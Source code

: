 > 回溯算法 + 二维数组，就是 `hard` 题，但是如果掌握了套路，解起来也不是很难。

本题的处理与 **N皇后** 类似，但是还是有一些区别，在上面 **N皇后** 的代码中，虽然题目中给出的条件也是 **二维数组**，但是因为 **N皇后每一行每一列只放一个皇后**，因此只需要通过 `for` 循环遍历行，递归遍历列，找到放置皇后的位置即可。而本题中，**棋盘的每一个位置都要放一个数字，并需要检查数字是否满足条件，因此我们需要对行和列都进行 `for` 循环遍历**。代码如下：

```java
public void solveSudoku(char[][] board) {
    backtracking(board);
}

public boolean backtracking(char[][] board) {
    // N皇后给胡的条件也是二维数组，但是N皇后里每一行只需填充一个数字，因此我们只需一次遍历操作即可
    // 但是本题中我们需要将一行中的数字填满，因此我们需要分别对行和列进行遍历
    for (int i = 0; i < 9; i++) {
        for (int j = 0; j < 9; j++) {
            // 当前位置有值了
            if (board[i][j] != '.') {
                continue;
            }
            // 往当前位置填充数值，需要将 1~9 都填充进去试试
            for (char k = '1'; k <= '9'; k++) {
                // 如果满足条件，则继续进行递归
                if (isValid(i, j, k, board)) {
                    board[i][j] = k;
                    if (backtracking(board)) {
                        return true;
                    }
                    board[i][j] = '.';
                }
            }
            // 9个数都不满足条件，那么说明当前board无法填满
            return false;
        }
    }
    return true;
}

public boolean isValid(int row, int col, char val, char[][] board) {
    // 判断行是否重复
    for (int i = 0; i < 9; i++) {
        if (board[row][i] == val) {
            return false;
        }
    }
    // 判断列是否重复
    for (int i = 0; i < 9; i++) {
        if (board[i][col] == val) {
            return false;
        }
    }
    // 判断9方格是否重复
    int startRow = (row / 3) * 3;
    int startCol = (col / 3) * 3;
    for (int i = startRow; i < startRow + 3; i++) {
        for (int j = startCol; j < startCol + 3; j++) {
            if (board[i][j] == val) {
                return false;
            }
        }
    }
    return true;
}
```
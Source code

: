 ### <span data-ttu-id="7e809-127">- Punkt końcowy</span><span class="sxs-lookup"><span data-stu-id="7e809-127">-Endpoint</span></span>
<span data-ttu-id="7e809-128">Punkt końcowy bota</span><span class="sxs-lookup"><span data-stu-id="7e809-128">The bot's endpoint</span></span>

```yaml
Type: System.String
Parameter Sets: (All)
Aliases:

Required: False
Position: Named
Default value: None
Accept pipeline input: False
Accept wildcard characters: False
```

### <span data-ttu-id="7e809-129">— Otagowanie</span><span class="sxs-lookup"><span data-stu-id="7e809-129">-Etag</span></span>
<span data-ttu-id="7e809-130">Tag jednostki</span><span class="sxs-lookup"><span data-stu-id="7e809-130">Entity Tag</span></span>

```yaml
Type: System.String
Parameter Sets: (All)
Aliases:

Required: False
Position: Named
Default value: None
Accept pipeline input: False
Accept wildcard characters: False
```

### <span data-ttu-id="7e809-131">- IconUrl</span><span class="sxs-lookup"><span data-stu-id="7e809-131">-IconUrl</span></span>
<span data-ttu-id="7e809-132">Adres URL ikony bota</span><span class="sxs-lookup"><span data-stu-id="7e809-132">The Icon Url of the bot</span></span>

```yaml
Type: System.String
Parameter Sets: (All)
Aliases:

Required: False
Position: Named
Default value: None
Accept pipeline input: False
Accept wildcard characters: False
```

· · ·

→ TASK
What you return should be the records above, repeated exactly.

→ RESULT OF THE TASK
Source code

: > 回溯算法 + 二维数组，就是 `hard` 题，但是如果掌握了套路，解起来也不是很难。

本题的处理与 **N皇后** 类似，但是还是有一些区别，在上面 **N皇后** 的代码中，虽然题目中给出的条件也是 **二维数组**，但是因为 **N皇后每一行每一列只放一个皇后**，因此只需要通过 `for` 循环遍历行，递归遍历列，找到放置皇后的位置即可。而本题中，**棋盘的每一个位置都要放一个数字，并需要检查数字是否满足条件，因此我们需要对行和列都进行 `for` 循环遍历**。代码如下：

```java
public void solveSudoku(char[][] board) {
    backtracking(board);
}

public boolean backtracking(char[][] board) {
    // N皇后给胡的条件也是二维数组，但是N皇后里每一行只需填充一个数字，因此我们只需一次遍历操作即可
    // 但是本题中我们需要将一行中的数字填满，因此我们需要分别对行和列进行遍历
    for (int i = 0; i < 9; i++) {
        for (int j = 0; j < 9; j++) {
            // 当前位置有值了
            if (board[i][j] != '.') {
                continue;
            }
            // 往当前位置填充数值，需要将 1~9 都填充进去试试
            for (char k = '1'; k <= '9'; k++) {
                // 如果满足条件，则继续进行递归
                if (isValid(i, j, k, board)) {
                    board[i][j] = k;
                    if (backtracking(board)) {
                        return true;
                    }
                    board[i][j] = '.';
                }
            }
            // 9个数都不满足条件，那么说明当前board无法填满
            return false;
        }
    }
    return true;
}

public boolean isValid(int row, int col, char val, char[][] board) {
    // 判断行是否重复
    for (int i = 0; i < 9; i++) {
        if (board[row][i] == val) {
            return false;
        }
    }
    // 判断列是否重复
    for (int i = 0; i < 9; i++) {
        if (board[i][col] == val) {
            return false;
        }
    }
    // 判断9方格是否重复
    int startRow = (row / 3) * 3;
    int startCol = (col / 3) * 3;
    for (int i = startRow; i < startRow + 3; i++) {
        for (int j = startCol; j < startCol + 3; j++) {
            if (board[i][j] == val) {
                return false;
            }
        }
    }
    return true;
}
```
Source code

: ### <span data-ttu-id="7e809-127">- Punkt końcowy</span><span class="sxs-lookup"><span data-stu-id="7e809-127">-Endpoint</span></span>
<span data-ttu-id="7e809-128">Punkt końcowy bota</span><span class="sxs-lookup"><span data-stu-id="7e809-128">The bot's endpoint</span></span>

```yaml
Type: System.String
Parameter Sets: (All)
Aliases:

Required: False
Position: Named
Default value: None
Accept pipeline input: False
Accept wildcard characters: False
```

### <span data-ttu-id="7e809-129">— Otagowanie</span><span class="sxs-lookup"><span data-stu-id="7e809-129">-Etag</span></span>
<span data-ttu-id="7e809-130">Tag jednostki</span><span class="sxs-lookup"><span data-stu-id="7e809-130">Entity Tag</span></span>

```yaml
Type: System.String
Parameter Sets: (All)
Aliases:

Required: False
Position: Named
Default value: None
Accept pipeline input: False
Accept wildcard characters: False
```

### <span data-ttu-id="7e809-131">- IconUrl</span><span class="sxs-lookup"><span data-stu-id="7e809-131">-IconUrl</span></span>
<span data-ttu-id="7e809-132">Adres URL ikony bota</span><span class="sxs-lookup"><span data-stu-id="7e809-132">The Icon Url of the bot</span></span>

```yaml
Type: System.String
Parameter Sets: (All)
Aliases:

Required: False
Position: Named
Default value: None
Accept pipeline input: False
Accept wildcard characters: False
```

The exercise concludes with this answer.